The overtures of peace were accepted, and the Delawares, Shawanoes, and Mingoes were no longer enemies of the English. The loss was the more disheartening to the French, since, some weeks before, they had gained a success which they hoped would confirm the adhesion of all their wavering allies. Major Grant, of the Highlanders, had urged Bouquet to send him to reconnoitre Fort Duquesne, capture prisoners, and strike a blow that would animate the assailants and discourage the assailed. Bouquet, forgetting his usual prudence, consented; and Grant set out from the camp at Loyalhannon with about eight hundred men, Highlanders, Royal Americans, and provincials. On the fourteenth of September, at two in the morning, he reached the top of the rising ground thenceforth called Grant’s Hill, half a mile or more from the French fort. The forest and the darkness of the night hid him completely from the enemy. He ordered Major Lewis, of the Virginians, to take with him half the detachment, descend to the open plain before the fort, and attack the Indians known to be encamped there; after which he was to make a feigned retreat to the hill, where the rest of the troops were to lie in ambush and receive the pursuers. Lewis set out on his errand, while Grant waited anxiously for the result. Dawn was near, and all was silent; till at length Lewis returned, and incensed his commander by declaring that his men had lost their way in the dark woods, and fallen into such confusion that the attempt was impracticable. The morning twilight now began, but the country was wrapped in thick fog. Grant abandoned his first plan, and sent a few Highlanders into the cleared ground to burn a warehouse that had been seen there. He was convinced that the French and their Indians were too few to attack him, though their numbers in fact were far greater than his own.
1
Infatuated with this idea, and bent on taking prisoners, he had the incredible rashness to divide his force in such a way that the several parts could not support each other. Lewis, with two hundred men, was sent to guard the baggage two miles in the rear, where a company of Virginians, under Captain Bullitt, was already stationed. A hundred Pennsylvanians were posted far off on the right, towards the Alleghany, while Captain Mackenzie, with a detachment of Highlanders, was sent to the left, towards the Monongahela. Then, the fog having cleared a little, Captain Macdonald, with another company of Highlanders, was ordered into the open plain to reconnoitre the fort and make a plan of it, Grant himself remaining on the hill with a hundred of his own regiment and a company of Maryland men. “In order to put on a good countenance,” he says, “and convince our men they had no reason to be afraid, I gave directions to our drums to beat the reveille.

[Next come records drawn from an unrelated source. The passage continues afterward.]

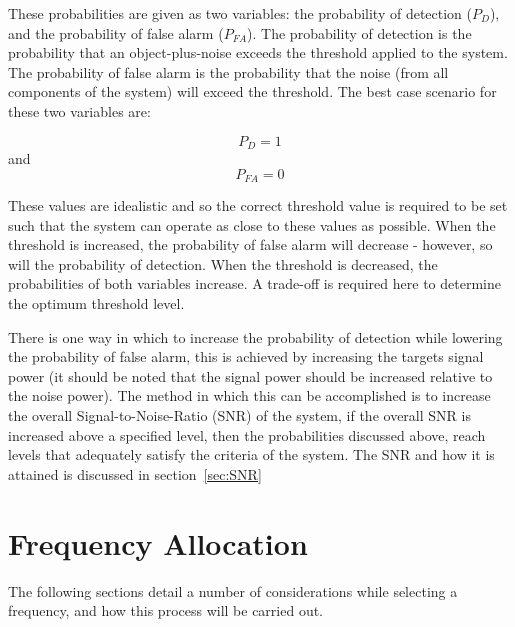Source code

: \documentclass[11pt]{witseiepaper}
\begin{document}
\begin{bibunit}[witseie]
These probabilities are given as two variables: the probability of detection ($P_{D}$), and the probability of false alarm ($P_{FA}$). The probability of detection is the probability that an object-plus-noise exceeds the threshold applied to the system. The probability of false alarm is the probability that the noise (from all components of the system) will exceed the threshold.
The best case scenario for these two variables are: 

\begin{equation} \label{eqn:ProbabilityDetection}
P_{D} = 1
\end{equation} 
and 
\begin{equation} \label{eqn:ProbabilityFalseAlarm}
P_{FA} = 0
\end{equation}

These values are idealistic and so the correct threshold value is required to be set such that the system can operate as close to these values as possible.
When the threshold is increased, the probability of false alarm will decrease - however, so will the probability of detection. When the threshold is decreased, the probabilities of both variables increase. A trade-off is required here to determine the optimum threshold level.

There is one way in which to increase the probability of detection while lowering the probability of false alarm, this is achieved by increasing the targets signal power (it should be noted that the signal power should be increased relative to the noise power). The method in which this can be accomplished is to increase the overall Signal-to-Noise-Ratio (SNR) of the system, if the overall SNR is increased above a specified level, then the probabilities discussed above, reach levels that adequately satisfy the criteria of the system. The SNR and how it is attained is discussed in section~\ref{sec:SNR}


\section{Frequency Allocation} \label{sec:FrequencyAllocation}
The following sections detail a number of considerations while selecting a frequency, and how this process will be carried out.


\end{bibunit}
\end{document}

The troops were in an advantageous post, and I must own I thought we had nothing to fear.” Macdonald was at this time on the plain, midway between the woods and the fort, and in full sight of it. The roll of the drums from the hill was answered by a burst of war-whoops, and the French came swarming out like hornets, many of them in their shirts, having just leaped from their beds. They all rushed upon Macdonald and his men, who met them with a volley that checked their advance; on which they surrounded him at a distance, and tried to cut off his retreat. The Highlanders broke through, and gained the woods, with the loss of their commander, who was shot dead. A crowd of French followed close, and soon put them to rout, driving them and Mackenzie’s party back to the hill where Grant was posted. Here there was a hot fight in the forest, lasting about three quarters of an hour. At length the force of numbers, the novelty of the situation, and the appalling yells of the Canadians and Indians, completely overcame the Highlanders, so intrepid in the ordinary situations of war. They broke away in a wild and disorderly retreat. “Fear,” says Grant, “got the better of every other passion; and I trust I shall never again see such a panic among troops.”